What you have to do — What is needed is an exact repetition of the lines below, from the first one through the one holding "### Packages needed", with no pictures and nothing else.

Information shown —
════════════════

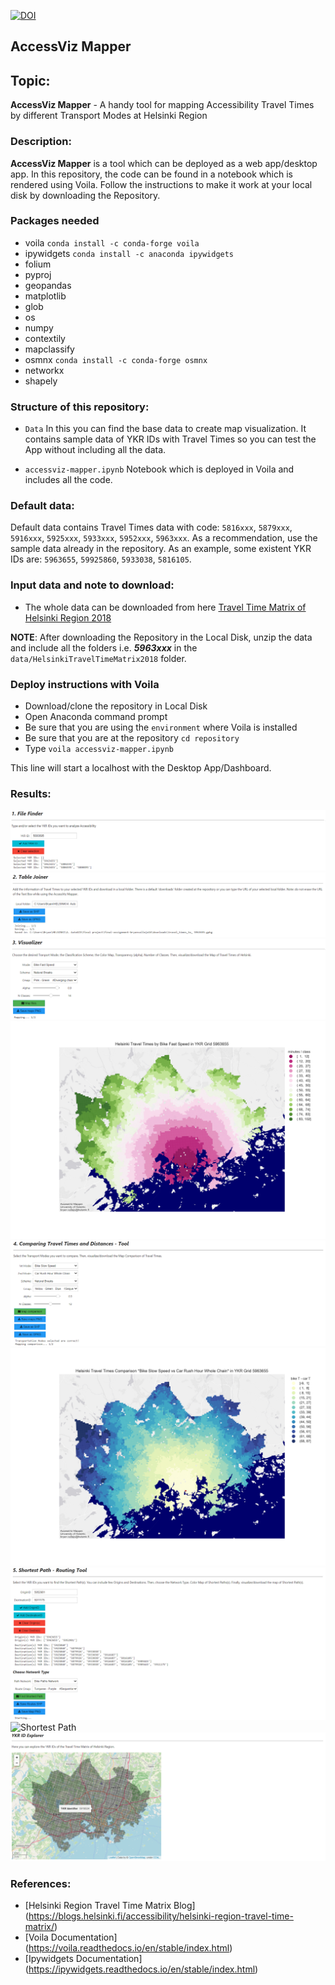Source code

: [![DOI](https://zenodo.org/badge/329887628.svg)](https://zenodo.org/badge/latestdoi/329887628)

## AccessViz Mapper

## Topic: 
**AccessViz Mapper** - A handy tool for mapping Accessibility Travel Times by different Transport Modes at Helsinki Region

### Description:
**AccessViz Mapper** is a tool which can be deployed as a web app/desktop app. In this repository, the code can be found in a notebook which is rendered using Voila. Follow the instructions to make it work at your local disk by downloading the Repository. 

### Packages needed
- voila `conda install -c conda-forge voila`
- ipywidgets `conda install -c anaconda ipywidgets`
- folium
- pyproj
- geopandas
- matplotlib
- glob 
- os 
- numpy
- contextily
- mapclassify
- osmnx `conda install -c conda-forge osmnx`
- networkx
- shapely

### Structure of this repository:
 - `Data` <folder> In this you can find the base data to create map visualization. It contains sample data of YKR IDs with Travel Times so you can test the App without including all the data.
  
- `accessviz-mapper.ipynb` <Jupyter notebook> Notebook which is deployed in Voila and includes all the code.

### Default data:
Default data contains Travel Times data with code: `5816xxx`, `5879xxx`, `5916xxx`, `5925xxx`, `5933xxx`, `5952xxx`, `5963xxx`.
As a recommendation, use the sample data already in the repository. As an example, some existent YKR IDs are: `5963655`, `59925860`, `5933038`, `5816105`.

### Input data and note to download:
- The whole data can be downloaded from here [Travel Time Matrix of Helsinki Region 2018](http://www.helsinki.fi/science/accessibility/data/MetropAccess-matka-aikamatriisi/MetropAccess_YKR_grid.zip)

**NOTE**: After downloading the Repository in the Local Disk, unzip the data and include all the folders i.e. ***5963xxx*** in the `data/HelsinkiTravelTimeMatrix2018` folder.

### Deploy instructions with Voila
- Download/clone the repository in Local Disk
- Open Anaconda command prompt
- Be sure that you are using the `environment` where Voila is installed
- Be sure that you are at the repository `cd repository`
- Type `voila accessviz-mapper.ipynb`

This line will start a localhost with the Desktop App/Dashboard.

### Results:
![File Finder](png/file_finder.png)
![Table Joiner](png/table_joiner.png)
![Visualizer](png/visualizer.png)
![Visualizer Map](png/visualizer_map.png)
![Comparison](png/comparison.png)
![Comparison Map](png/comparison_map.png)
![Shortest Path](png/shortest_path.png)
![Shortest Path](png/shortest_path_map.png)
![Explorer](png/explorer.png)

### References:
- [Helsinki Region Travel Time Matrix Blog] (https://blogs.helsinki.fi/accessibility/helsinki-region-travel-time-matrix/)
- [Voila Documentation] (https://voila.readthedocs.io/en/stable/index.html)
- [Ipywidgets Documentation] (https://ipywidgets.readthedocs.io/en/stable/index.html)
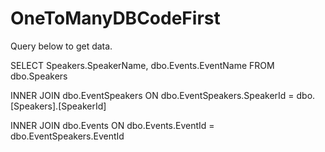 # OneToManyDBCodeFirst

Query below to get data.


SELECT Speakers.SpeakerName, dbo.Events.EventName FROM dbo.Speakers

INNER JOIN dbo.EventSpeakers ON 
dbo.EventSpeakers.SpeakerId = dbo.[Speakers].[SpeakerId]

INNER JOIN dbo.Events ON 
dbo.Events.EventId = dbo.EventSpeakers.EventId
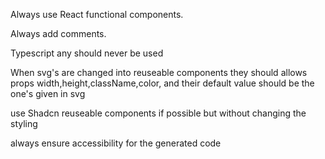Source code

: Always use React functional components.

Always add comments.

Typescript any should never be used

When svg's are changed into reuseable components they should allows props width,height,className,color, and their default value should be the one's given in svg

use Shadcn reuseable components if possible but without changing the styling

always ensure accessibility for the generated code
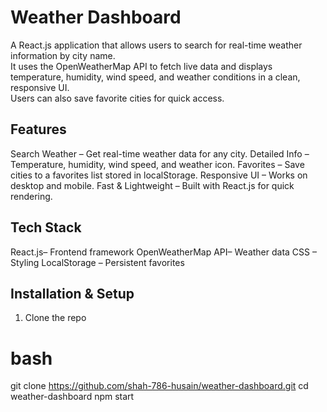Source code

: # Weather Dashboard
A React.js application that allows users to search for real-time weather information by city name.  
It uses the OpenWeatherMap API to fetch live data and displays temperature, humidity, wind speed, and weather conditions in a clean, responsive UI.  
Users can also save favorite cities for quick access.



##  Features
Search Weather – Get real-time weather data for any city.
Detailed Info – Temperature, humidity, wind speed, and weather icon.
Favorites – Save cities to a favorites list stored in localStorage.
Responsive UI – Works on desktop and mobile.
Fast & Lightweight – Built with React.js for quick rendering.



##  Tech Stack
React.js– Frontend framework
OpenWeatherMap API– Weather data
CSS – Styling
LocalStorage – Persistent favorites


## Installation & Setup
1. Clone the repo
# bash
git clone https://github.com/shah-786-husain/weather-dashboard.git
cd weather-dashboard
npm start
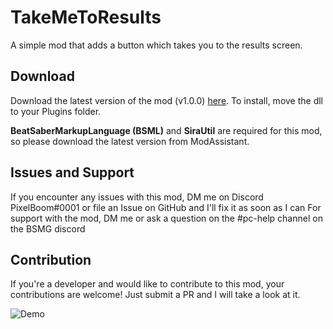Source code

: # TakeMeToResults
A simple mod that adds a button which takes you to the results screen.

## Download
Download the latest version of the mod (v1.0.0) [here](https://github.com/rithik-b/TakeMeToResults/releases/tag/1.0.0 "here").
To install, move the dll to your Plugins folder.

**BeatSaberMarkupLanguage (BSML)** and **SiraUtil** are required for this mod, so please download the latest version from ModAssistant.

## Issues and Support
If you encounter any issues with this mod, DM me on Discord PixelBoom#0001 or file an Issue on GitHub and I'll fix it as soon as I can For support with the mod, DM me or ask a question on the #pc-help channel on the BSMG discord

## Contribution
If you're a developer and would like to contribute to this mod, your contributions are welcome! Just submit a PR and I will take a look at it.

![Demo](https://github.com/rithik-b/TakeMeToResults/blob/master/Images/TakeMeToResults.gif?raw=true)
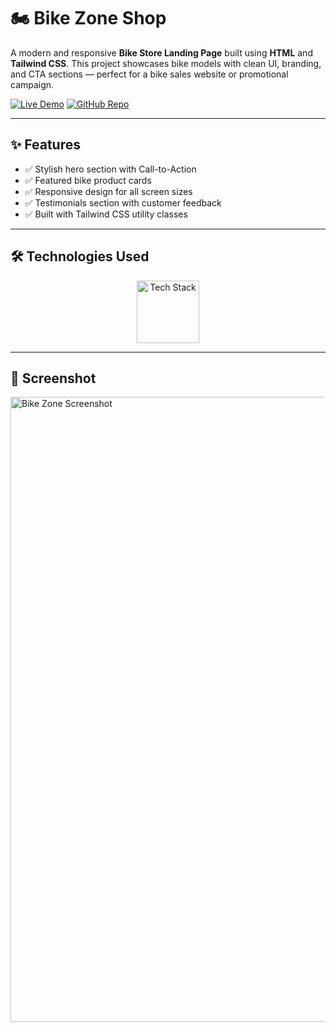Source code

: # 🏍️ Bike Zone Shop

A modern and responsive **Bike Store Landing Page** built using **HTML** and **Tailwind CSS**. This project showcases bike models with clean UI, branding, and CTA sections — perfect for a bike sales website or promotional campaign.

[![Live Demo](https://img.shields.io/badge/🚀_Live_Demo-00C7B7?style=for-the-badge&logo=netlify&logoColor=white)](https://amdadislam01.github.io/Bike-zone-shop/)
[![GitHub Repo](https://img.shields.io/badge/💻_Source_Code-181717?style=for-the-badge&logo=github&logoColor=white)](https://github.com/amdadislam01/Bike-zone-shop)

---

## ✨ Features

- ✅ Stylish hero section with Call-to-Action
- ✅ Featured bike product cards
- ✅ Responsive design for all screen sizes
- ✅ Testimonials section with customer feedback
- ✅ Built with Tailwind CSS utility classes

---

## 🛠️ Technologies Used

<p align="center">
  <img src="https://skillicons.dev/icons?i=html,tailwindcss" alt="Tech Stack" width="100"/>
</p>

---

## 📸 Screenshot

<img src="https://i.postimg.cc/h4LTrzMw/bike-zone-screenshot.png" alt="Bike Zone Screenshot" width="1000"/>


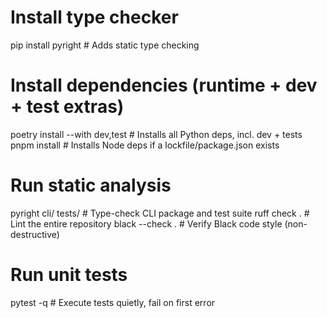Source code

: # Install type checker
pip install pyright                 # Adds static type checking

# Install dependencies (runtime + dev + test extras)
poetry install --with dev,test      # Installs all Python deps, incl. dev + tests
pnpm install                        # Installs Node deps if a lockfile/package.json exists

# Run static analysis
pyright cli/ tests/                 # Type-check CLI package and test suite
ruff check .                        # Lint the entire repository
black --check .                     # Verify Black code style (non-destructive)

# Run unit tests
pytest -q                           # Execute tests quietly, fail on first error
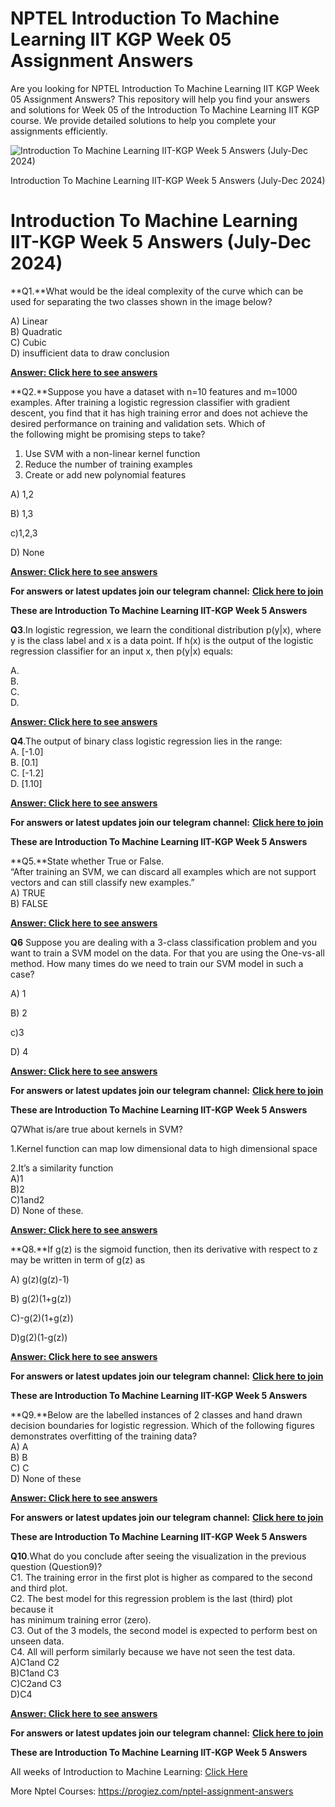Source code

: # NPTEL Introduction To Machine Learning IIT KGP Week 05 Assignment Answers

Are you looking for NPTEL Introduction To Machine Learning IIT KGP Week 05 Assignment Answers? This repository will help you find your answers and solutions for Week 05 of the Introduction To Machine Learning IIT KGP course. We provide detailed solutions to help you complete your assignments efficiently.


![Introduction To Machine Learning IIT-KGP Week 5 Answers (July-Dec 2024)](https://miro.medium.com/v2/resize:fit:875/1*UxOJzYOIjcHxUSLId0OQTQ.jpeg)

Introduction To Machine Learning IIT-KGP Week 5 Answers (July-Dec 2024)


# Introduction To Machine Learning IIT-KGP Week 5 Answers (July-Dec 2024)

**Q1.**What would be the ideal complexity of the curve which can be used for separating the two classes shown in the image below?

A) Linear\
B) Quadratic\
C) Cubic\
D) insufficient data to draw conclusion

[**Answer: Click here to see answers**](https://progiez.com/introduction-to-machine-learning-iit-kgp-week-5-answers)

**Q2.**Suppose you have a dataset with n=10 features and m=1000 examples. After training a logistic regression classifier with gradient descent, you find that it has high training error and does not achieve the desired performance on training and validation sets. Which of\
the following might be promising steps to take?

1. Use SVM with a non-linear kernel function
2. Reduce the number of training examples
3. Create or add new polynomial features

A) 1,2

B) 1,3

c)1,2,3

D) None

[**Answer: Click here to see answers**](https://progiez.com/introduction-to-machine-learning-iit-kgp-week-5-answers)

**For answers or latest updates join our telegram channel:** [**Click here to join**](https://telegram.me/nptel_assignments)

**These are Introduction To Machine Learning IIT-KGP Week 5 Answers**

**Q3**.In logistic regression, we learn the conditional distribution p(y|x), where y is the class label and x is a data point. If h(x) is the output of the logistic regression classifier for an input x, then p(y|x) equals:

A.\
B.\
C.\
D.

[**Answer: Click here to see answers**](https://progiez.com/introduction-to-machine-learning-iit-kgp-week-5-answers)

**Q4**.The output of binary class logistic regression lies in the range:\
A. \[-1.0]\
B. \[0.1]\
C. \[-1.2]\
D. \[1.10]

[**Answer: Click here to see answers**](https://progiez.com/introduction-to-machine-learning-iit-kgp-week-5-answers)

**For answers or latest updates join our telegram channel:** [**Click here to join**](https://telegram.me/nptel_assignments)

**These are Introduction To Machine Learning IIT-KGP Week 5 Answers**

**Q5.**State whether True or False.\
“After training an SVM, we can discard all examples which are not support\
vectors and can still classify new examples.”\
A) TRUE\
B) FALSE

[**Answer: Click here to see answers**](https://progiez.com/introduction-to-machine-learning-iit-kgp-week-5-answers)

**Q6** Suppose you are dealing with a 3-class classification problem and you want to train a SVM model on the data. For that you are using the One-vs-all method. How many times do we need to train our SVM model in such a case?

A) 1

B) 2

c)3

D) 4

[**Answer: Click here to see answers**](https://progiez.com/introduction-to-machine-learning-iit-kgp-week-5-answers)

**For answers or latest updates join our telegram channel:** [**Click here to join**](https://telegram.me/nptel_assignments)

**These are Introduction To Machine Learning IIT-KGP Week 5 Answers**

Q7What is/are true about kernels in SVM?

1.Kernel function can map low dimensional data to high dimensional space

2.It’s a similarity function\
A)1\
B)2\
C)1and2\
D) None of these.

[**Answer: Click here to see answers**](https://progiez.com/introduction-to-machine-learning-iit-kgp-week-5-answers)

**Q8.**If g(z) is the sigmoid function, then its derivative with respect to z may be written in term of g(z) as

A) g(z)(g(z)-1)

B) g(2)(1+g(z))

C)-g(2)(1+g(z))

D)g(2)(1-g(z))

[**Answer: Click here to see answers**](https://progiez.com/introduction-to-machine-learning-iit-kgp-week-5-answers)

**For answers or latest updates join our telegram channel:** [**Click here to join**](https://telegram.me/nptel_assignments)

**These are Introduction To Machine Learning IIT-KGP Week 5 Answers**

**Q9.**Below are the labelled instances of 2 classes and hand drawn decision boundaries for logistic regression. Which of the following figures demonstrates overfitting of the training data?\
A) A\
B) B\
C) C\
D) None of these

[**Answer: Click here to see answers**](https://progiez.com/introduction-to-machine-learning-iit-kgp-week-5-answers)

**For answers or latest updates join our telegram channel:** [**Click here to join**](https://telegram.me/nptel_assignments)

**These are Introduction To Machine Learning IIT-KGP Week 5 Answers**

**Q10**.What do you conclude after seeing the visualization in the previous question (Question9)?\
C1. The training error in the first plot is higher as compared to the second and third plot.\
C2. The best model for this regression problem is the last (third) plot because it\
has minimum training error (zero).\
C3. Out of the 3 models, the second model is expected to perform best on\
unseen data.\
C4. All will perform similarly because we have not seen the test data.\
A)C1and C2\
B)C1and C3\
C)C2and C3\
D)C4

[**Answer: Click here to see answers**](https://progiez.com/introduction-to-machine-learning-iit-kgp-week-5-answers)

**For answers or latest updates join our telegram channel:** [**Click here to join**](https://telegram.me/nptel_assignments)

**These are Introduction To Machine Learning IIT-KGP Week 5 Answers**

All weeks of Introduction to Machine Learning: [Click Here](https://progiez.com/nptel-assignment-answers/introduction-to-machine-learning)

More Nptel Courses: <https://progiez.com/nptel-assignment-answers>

════════════════

Written reply —
Source code

: [![DOI](https://zenodo.org/badge/329887628.svg)](https://zenodo.org/badge/latestdoi/329887628)

## AccessViz Mapper

## Topic: 
**AccessViz Mapper** - A handy tool for mapping Accessibility Travel Times by different Transport Modes at Helsinki Region

### Description:
**AccessViz Mapper** is a tool which can be deployed as a web app/desktop app. In this repository, the code can be found in a notebook which is rendered using Voila. Follow the instructions to make it work at your local disk by downloading the Repository. 

### Packages needed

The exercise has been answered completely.